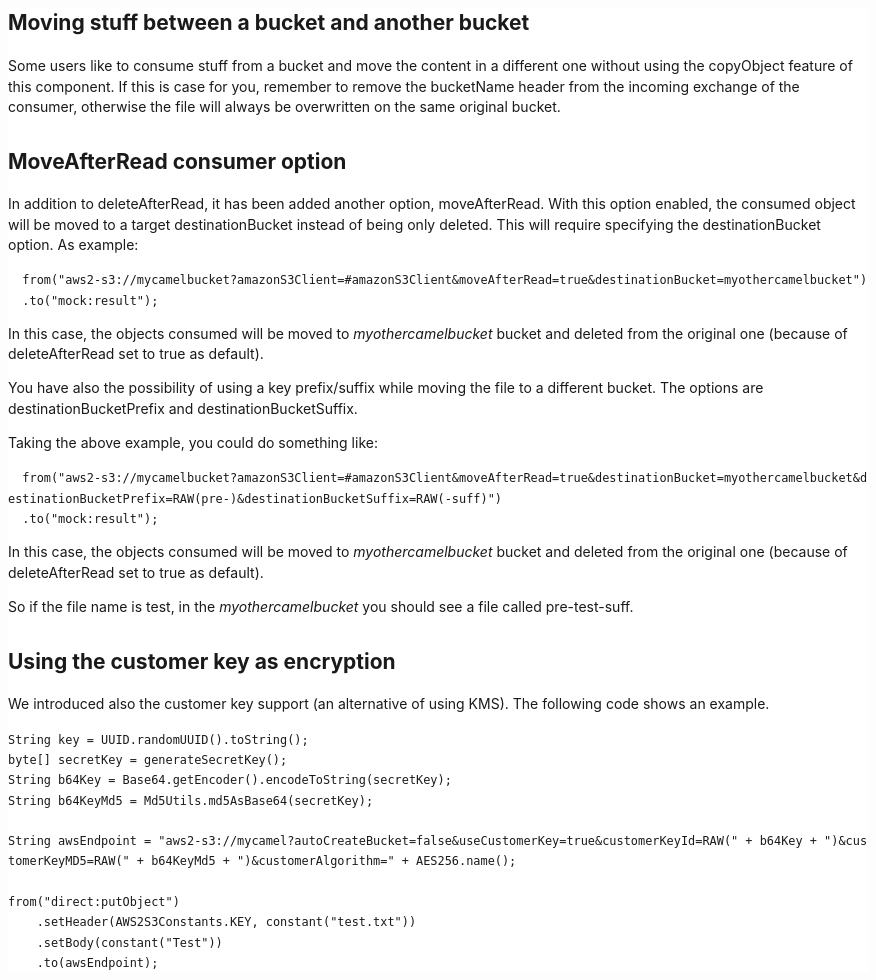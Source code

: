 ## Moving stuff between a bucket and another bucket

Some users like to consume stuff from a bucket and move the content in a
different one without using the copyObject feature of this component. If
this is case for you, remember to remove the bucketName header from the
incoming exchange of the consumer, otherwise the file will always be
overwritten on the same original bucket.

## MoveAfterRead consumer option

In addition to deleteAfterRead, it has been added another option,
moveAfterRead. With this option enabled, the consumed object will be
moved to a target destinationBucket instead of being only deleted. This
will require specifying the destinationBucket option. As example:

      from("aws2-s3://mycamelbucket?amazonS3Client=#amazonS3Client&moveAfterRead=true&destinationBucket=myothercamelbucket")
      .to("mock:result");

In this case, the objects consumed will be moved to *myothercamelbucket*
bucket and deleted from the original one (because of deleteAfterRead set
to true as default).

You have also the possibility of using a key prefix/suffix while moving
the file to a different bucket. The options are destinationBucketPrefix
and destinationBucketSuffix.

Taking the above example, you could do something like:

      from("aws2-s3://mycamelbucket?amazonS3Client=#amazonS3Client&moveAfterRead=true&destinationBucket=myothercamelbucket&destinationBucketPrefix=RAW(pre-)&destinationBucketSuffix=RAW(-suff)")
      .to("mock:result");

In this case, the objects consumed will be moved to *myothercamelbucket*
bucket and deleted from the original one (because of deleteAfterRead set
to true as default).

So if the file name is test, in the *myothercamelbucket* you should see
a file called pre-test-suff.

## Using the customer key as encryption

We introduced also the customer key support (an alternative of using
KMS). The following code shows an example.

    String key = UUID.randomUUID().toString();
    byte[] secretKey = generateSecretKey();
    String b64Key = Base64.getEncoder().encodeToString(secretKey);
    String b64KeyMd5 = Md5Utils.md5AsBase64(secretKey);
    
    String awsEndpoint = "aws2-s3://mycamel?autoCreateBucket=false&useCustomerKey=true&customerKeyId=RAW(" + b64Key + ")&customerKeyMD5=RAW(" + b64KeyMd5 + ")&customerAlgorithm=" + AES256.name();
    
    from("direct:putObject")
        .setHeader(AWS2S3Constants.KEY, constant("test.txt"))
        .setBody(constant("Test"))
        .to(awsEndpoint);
================================
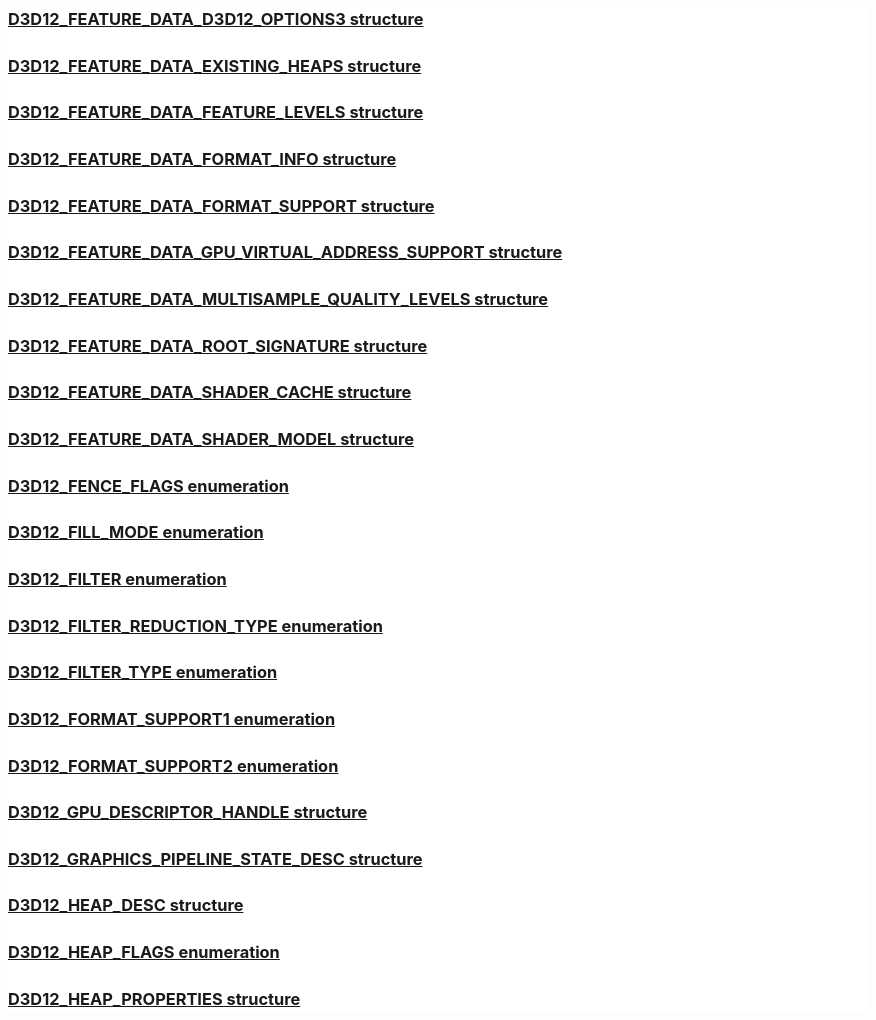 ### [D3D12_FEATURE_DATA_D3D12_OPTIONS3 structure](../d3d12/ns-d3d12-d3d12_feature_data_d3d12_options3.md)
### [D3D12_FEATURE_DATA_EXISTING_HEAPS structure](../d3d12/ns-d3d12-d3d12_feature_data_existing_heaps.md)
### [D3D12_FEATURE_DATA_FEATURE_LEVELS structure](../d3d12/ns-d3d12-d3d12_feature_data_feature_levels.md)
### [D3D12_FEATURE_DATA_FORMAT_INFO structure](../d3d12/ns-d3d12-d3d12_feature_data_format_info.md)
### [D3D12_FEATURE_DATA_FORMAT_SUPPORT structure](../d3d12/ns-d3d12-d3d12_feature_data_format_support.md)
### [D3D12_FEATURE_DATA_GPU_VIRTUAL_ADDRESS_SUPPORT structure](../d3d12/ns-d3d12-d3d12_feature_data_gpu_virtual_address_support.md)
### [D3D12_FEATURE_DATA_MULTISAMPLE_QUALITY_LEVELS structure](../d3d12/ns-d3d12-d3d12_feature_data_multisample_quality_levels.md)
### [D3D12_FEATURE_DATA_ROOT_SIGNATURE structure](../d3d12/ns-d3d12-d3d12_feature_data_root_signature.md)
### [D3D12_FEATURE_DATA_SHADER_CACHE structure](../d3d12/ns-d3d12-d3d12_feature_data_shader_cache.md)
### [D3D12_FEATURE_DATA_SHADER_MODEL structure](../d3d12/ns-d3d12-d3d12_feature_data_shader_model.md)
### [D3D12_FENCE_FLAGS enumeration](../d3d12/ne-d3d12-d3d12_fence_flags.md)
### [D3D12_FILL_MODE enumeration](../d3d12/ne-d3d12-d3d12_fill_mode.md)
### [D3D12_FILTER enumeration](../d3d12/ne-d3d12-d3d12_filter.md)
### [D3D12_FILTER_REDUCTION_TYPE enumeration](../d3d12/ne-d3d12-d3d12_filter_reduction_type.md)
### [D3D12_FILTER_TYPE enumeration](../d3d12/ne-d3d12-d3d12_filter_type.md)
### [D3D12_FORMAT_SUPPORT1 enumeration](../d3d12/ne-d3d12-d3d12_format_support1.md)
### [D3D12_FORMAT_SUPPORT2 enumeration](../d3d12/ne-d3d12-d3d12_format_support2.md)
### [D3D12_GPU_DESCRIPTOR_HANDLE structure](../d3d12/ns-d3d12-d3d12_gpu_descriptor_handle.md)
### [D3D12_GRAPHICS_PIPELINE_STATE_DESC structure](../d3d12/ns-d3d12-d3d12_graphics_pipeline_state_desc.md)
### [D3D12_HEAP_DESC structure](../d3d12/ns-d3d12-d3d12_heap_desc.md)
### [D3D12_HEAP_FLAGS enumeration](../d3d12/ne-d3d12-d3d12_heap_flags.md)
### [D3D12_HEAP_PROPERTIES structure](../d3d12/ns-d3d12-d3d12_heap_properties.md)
================================
__The task__: Your answer should be a number only: the count of lines above in which the string "stuff" appears.

__Result below__: 2